As so often happens with Almodóvar, the story edges toward both the bizarre and the inevitable — destiny pulls these people along, but it also throws them some strange curveballs — so perhaps it’s best not to give too much away here. What’s important is that Julieta finds herself constantly, over the course of her life, assuming guilt and responsibility for the others around her: for her two-timing husband, for her retired father, even for a stranger she meets one night on a train and who winds up having a seismic effect on her life. Later, when she's a parent, her tendency to blame herself for everything manifests itself in other ways.
Here and elsewhere, Almodóvar’s playful style often hides his more Olympian perspective. In Julieta, characters’ experiences are doubled and mirrored, and the director’s elaborate and pointed patterns — of both the visual and narrative kind — give off the sense that everything’s supposed to fit together as part of some grand plan. When we first see the middle-aged Julieta, she's dressed head to toe in bright red; when we first see her younger self, she's decked out all in bright blue.

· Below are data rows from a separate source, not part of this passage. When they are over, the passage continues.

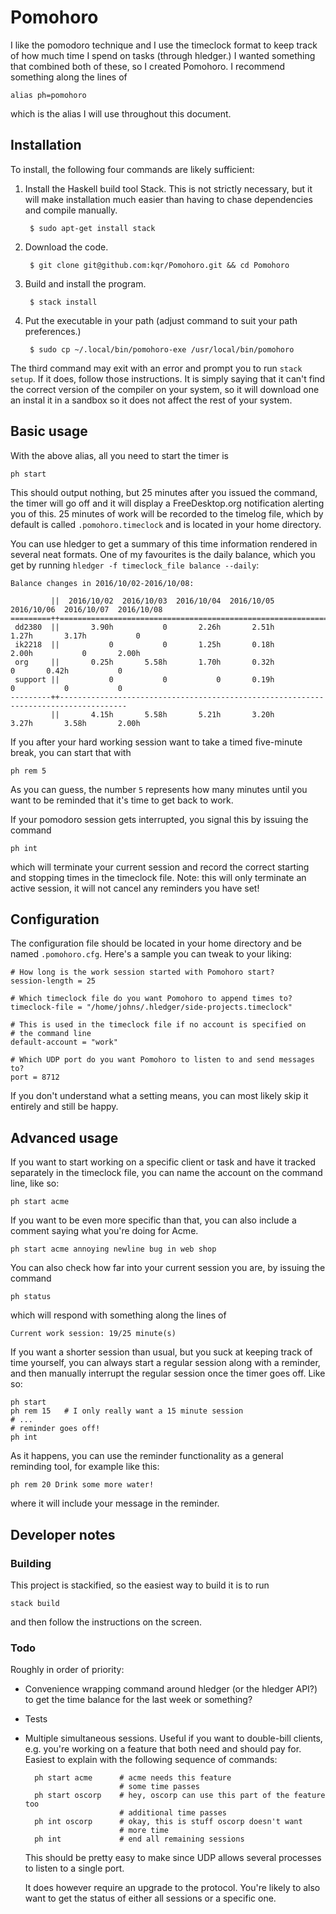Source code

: # Pomohoro

I like the pomodoro technique and I use the timeclock format to keep track of
how much time I spend on tasks (through hledger.) I wanted something that
combined both of these, so I created Pomohoro. I recommend something along
the lines of

    alias ph=pomohoro

which is the alias I will use throughout this document.


## Installation

To install, the following four commands are likely sufficient:

1. Install the Haskell build tool Stack. This is not strictly necessary, but
    it will make installation much easier than having to chase dependencies
    and compile manually.

        $ sudo apt-get install stack

2. Download the code.

        $ git clone git@github.com:kqr/Pomohoro.git && cd Pomohoro

3. Build and install the program.

        $ stack install

4. Put the executable in your path (adjust command to suit your path preferences.)

        $ sudo cp ~/.local/bin/pomohoro-exe /usr/local/bin/pomohoro

The third command may exit with an error and prompt you to run `stack setup`. If
it does, follow those instructions. It is simply saying that it can't find the
correct version of the compiler on your system, so it will download one an
instal it in a sandbox so it does not affect the rest of your system.


## Basic usage

With the above alias, all you need to start the timer is

    ph start

This should output nothing, but 25 minutes after you issued the command, the
timer will go off and it will display a FreeDesktop.org notification alerting
you of this. 25 minutes of work will be recorded to the timelog file, which by
default is called `.pomohoro.timeclock` and is located in your home directory.

You can use hledger to get a summary of this time information rendered in
several neat formats. One of my favourites is the daily balance, which you get
by running `hledger -f timeclock_file balance --daily`:

    Balance changes in 2016/10/02-2016/10/08:

             ||  2016/10/02  2016/10/03  2016/10/04  2016/10/05  2016/10/06  2016/10/07  2016/10/08
    =========++=====================================================================================
     dd2380  ||       3.90h           0       2.26h       2.51h       1.27h       3.17h           0
     ik2218  ||           0           0       1.25h       0.18h       2.00h           0       2.00h
     org     ||       0.25h       5.58h       1.70h       0.32h           0       0.42h           0
     support ||           0           0           0       0.19h           0           0           0
    ---------++-------------------------------------------------------------------------------------
             ||       4.15h       5.58h       5.21h       3.20h       3.27h       3.58h       2.00h

If you after your hard working session want to take a timed five-minute break,
you can start that with

    ph rem 5

As you can guess, the number `5` represents how many minutes until you want
to be reminded that it's time to get back to work.

If your pomodoro session gets interrupted, you signal this by issuing the
command

    ph int

which will terminate your current session and record the correct starting and
stopping times in the timeclock file. Note: this will only terminate an active
session, it will not cancel any reminders you have set!


## Configuration

The configuration file should be located in your home directory and be named
`.pomohoro.cfg`. Here's a sample you can tweak to your liking:

    # How long is the work session started with Pomohoro start?
    session-length = 25

    # Which timeclock file do you want Pomohoro to append times to?
    timeclock-file = "/home/johns/.hledger/side-projects.timeclock"

    # This is used in the timeclock file if no account is specified on
    # the command line
    default-account = "work"

    # Which UDP port do you want Pomohoro to listen to and send messages to?
    port = 8712

If you don't understand what a setting means, you can most likely skip it
entirely and still be happy.


## Advanced usage

If you want to start working on a specific client or task and have it tracked
separately in the timeclock file, you can name the account on the command line,
like so:

    ph start acme

If you want to be even more specific than that, you can also include a comment
saying what you're doing for Acme.

    ph start acme annoying newline bug in web shop

You can also check how far into your current session you are, by issuing the
command

    ph status
    
which will respond with something along the lines of

    Current work session: 19/25 minute(s)

If you want a shorter session than usual, but you suck at keeping track of time
yourself, you can always start a regular session along with a reminder, and
then manually interrupt the regular session once the timer goes off. Like so:

    ph start
    ph rem 15   # I only really want a 15 minute session
    # ...
    # reminder goes off!
    ph int
    
As it happens, you can use the reminder functionality as a general reminding
tool, for example like this:

    ph rem 20 Drink some more water!

where it will include your message in the reminder.


## Developer notes

### Building

This project is stackified, so the easiest way to build it is to run

    stack build

and then follow the instructions on the screen.


### Todo

Roughly in order of priority:

* Convenience wrapping command around hledger (or the hledger API?) to get
    the time balance for the last week or something?

* Tests

* Multiple simultaneous sessions. Useful if you want to double-bill clients,
    e.g. you're working on a feature that both need and should pay for. Easiest
    to explain with the following sequence of commands:

        ph start acme      # acme needs this feature
                           # some time passes
        ph start oscorp    # hey, oscorp can use this part of the feature too
                           # additional time passes
        ph int oscorp      # okay, this is stuff oscorp doesn't want
                           # more time
        ph int             # end all remaining sessions

    This should be pretty easy to make since UDP allows several processes to
    listen to a single port.
    
    It does however require an upgrade to the protocol. You're likely to also
    want to get the status of either all sessions or a specific one.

And so, the film is a steady cataloging of how blue became red, of how one woman transformed into the other and absorbed the hurt of the world — how she became a walking wound. (The striking switch from the younger to the older actress actually comes right in the middle of a scene, and it's beautifully, heartbreakingly well done.) But while Almodóvar may move his characters around like a god (or at least a moralist), his attention to detail and his fondness for unexpected bits of tenderness give these people shape and dimension, and keep the narrative from becoming schematic.
Julieta has an open relationship with genre. Alberto Iglesias’ sublime score surges with noirish menace while the story itself — filled with sudden disappearances, betrayal, clues from the past — keeps threatening to turn into a crime thriller. (Almodóvar probably understands better than any other contemporary filmmaker the intersection of classic film noir and the so-called women's picture.) That it never goes full genre is perhaps irrelevant. The brooding suspense reflects the protagonist's sense of inchoate guilt: She always suspects that she's done something wrong, but she's never quite sure what.

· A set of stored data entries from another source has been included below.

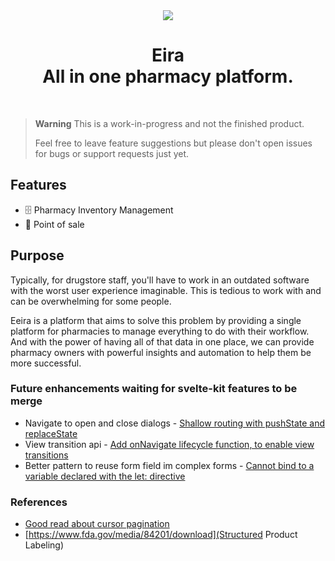 <div align="center">
  <img src="https://github-production-user-asset-6210df.s3.amazonaws.com/48843517/254098118-61a2b0c9-757a-40ca-8869-55b086b2cbf3.png">
  <h1>Eira <br> All in one pharmacy platform.</h1>
  <br>
</div>

> **Warning**
> This is a work-in-progress and not the finished product.
>
> Feel free to leave feature suggestions but please don't open issues for bugs or support requests just yet.

## Features

- 🗄️ Pharmacy Inventory Management
- 📁 Point of sale

## Purpose

Typically, for drugstore staff, you'll have to work in an outdated software with the worst user experience imaginable. This is tedious to work with and can be overwhelming for some people.

Eeira is a platform that aims to solve this problem by providing a single platform for pharmacies to manage everything to do with their workflow. And with the power of having all of that data in one place, we can provide pharmacy owners with powerful insights and automation to help them be more successful.

### Future enhancements waiting for svelte-kit features to be merge

- Navigate to open and close dialogs - [Shallow routing with pushState and replaceState](https://github.com/sveltejs/kit/pull/9847)
- View transition api - [Add onNavigate lifecycle function, to enable view transitions](https://github.com/sveltejs/kit/pull/9605)
- Better pattern to reuse form field im complex forms - [Cannot bind to a variable declared with the let: directive](https://github.com/sveltejs/svelte/issues/3617)

### References

- [Good read about cursor pagination](https://brunoscheufler.com/blog/2022-01-01-paginating-large-ordered-datasets-with-cursor-based-pagination)
- [https://www.fda.gov/media/84201/download](Structured Product Labeling)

Guilt infects the women around Julieta as well. The men in this tale often leave emotional devastation in their wake, and it’s up to the women to assume responsibility; they judge themselves for the corrosive, sometimes fatal decisions their husbands, fathers and boyfriends wind up making. But as in many Almodóvar films, characters are capable of unity and common ground. His women find strength in one another, and the film resists easy resolutions. Julieta may move like an answer, but it’s not afraid to end as a question.